What to produce »
The entries below must be repeated exactly. None may be skipped.

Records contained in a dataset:
■ ■ ■ ■ ■ ■ ■
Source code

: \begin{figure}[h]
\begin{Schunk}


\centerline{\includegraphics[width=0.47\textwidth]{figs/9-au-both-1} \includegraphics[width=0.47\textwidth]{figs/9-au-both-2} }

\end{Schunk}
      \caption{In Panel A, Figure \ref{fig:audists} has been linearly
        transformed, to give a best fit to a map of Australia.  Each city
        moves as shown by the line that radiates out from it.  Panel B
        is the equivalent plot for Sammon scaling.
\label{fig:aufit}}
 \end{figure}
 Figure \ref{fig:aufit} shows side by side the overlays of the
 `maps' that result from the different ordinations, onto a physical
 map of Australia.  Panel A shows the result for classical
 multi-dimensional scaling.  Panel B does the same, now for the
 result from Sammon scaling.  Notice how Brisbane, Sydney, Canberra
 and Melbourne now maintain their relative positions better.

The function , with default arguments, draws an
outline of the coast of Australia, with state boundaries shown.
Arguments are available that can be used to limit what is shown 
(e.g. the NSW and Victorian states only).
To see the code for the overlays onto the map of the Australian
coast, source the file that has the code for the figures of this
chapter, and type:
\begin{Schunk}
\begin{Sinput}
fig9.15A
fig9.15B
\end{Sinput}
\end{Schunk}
■ ■ ■ ■ ■ ■ ■
Result for this task »
Source code

: \begin{figure}[h]
\begin{Schunk}


\centerline{\includegraphics[width=0.47\textwidth]{figs/9-au-both-1} \includegraphics[width=0.47\textwidth]{figs/9-au-both-2} }

\end{Schunk}
      \caption{In Panel A, Figure \ref{fig:audists} has been linearly
        transformed, to give a best fit to a map of Australia.  Each city
        moves as shown by the line that radiates out from it.  Panel B
        is the equivalent plot for Sammon scaling.
\label{fig:aufit}}
 \end{figure}
 Figure \ref{fig:aufit} shows side by side the overlays of the
 `maps' that result from the different ordinations, onto a physical
 map of Australia.  Panel A shows the result for classical
 multi-dimensional scaling.  Panel B does the same, now for the
 result from Sammon scaling.  Notice how Brisbane, Sydney, Canberra
 and Melbourne now maintain their relative positions better.

The function , with default arguments, draws an
outline of the coast of Australia, with state boundaries shown.
Arguments are available that can be used to limit what is shown 
(e.g. the NSW and Victorian states only).
To see the code for the overlays onto the map of the Australian
coast, source the file that has the code for the figures of this
chapter, and type:
\begin{Schunk}
\begin{Sinput}
fig9.15A
fig9.15B
\end{Sinput}
\end{Schunk}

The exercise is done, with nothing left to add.